Department of Biology, University of Waterloo, Waterloo, Ontario, Canada.
Los Alamos National Laboratory, Los Alamos, New Mexico, USA.
Appl Environ Microbiol. 2018 Sep 17;84(19). doi: 10.1128/AEM.01430-18. Print 2018 Oct 1.
Ammonia is a metabolic waste product excreted by aquatic organisms that causes toxicity when it accumulates. Aquaria and aquaculture systems therefore use biological filters that promote the growth of nitrifiers to convert ammonia to nitrate. Ammonia-oxidizing bacteria (AOB) have been isolated from aquarium biofilters and are available as commercial supplements, but recent evidence suggests that ammonia-oxidizing archaea (AOA) are abundant in aquarium biofilters.
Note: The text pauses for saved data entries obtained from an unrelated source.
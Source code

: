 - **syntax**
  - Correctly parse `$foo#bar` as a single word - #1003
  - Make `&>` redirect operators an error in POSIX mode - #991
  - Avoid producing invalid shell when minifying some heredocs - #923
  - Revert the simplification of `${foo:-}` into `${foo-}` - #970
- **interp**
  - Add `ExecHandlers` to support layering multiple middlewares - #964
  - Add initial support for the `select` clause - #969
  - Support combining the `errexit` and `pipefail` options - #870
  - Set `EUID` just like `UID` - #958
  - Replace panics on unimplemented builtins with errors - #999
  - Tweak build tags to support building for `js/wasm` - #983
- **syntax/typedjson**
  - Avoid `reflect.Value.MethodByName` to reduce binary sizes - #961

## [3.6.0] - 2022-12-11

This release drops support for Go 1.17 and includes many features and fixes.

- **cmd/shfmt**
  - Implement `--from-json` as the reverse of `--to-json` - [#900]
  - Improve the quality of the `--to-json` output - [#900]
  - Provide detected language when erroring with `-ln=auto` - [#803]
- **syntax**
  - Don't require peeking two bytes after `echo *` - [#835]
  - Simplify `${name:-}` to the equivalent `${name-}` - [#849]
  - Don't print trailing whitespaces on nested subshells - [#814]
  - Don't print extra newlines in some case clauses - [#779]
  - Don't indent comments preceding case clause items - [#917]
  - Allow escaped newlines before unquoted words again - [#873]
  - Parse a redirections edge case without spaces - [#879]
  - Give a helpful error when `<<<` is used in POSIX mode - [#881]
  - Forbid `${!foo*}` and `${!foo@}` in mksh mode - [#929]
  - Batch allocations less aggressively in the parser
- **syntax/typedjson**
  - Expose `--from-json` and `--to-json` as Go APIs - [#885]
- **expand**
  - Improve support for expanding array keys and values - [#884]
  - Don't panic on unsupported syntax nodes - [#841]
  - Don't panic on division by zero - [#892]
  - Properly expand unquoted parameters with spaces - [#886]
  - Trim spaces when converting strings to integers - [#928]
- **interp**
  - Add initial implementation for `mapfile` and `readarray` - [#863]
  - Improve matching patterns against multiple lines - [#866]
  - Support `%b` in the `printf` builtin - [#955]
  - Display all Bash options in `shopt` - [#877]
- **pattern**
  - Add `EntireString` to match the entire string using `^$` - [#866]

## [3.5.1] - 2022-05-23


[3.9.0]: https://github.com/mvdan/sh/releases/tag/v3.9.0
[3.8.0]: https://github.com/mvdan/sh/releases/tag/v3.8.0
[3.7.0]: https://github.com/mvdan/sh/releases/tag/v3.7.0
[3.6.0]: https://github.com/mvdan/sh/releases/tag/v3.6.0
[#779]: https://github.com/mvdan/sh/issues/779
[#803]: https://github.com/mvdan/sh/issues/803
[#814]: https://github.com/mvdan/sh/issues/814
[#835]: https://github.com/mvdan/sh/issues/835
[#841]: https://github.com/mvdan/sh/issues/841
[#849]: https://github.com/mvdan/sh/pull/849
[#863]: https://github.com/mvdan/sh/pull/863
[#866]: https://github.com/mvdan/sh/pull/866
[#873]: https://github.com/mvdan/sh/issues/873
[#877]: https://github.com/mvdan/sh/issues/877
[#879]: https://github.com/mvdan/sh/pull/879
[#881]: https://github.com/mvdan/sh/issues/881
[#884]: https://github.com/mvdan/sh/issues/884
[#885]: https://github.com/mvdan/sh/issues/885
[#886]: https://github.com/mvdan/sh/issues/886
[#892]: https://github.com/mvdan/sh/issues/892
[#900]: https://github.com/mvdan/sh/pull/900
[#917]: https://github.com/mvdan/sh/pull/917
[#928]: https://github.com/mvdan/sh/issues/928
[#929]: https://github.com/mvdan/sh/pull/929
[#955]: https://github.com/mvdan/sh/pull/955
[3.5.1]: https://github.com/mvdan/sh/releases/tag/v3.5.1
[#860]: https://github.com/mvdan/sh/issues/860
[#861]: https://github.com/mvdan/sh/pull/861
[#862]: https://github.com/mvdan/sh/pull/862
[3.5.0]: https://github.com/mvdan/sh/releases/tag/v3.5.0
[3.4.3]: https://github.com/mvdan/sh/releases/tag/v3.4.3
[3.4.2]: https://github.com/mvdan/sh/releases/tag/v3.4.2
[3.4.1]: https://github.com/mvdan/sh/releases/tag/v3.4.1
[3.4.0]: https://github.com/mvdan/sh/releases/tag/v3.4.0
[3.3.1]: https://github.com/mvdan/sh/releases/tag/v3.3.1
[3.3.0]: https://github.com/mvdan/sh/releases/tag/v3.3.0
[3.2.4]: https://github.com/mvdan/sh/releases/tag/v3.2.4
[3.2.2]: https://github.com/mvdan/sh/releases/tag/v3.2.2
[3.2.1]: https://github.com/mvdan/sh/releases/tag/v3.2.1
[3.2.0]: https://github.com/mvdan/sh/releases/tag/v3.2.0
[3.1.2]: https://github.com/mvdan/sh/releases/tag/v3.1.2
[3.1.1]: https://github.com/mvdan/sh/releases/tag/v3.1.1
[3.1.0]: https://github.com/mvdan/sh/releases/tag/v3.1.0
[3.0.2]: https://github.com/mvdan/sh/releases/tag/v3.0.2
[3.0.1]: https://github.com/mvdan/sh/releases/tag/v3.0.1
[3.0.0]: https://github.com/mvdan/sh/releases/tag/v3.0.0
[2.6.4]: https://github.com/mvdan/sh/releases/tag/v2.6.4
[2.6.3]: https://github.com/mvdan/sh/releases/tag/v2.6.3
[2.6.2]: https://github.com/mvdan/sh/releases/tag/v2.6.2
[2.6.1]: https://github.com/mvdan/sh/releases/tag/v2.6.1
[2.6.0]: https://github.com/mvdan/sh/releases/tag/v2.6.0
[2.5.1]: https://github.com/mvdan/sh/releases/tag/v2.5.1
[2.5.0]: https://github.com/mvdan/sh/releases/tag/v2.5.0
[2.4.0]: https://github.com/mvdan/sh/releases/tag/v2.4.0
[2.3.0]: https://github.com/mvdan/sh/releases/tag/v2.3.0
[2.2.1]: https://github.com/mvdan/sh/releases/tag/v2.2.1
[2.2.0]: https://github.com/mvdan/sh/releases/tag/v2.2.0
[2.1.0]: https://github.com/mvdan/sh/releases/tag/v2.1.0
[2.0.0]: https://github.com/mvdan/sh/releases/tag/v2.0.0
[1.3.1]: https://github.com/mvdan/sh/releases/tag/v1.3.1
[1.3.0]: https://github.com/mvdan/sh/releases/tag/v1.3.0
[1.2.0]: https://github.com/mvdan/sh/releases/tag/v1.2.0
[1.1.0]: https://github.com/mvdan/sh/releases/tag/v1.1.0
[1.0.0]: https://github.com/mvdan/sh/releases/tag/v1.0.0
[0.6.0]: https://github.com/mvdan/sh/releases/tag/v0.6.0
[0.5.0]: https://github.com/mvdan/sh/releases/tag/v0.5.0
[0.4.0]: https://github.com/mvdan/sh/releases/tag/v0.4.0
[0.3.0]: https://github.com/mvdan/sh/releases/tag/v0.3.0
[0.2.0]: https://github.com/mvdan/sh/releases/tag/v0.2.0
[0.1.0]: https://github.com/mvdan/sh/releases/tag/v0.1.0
In this study, we report the cultivation and closed genome sequence of the novel AOA representative " Nitrosotenuis aquarius," which was enriched from a freshwater aquarium biofilter. " Nitrosotenuis aquarius" oxidizes ammonia stoichiometrically to nitrite with a concomitant increase in thaumarchaeotal cells and a generation time of 34.9 h. " Nitrosotenuis aquarius" has an optimal growth temperature of 33°C, tolerates up to 3 mM NHCl, and grows optimally at 0.05% salinity. Transmission electron microscopy revealed that " Nitrosotenuis aquarius" cells are rod shaped, with a diameter of ∼0.4 μm and length ranging from 0.6 to 3.6 μm. In addition, these cells possess surface layers (S-layers) and multiple proteinaceous appendages. Phylogenetically, " Nitrosotenuis aquarius" belongs to the group I.1a , clustering with environmental sequences from freshwater aquarium biofilters, aquaculture systems, and wastewater treatment plants. The complete 1.70-Mbp genome contains genes involved in ammonia oxidation, bicarbonate assimilation, flagellum synthesis, chemotaxis, S-layer production, defense, and protein glycosylation. Incubations with differential inhibitors indicate that " Nitrosotenuis aquarius"-like AOA contribute to ammonia oxidation within the aquarium biofilter from which it originated. Nitrification is a critical process for preventing ammonia toxicity in engineered biofilter environments. This work describes the cultivation and complete genome sequence of a novel AOA representative enriched from a freshwater aquarium biofilter. In addition, despite the common belief in the aquarium industry that AOB mediate ammonia oxidation, the present study suggests an role for " Nitrosotenuis aquarius"-like AOA in freshwater aquarium biofilters.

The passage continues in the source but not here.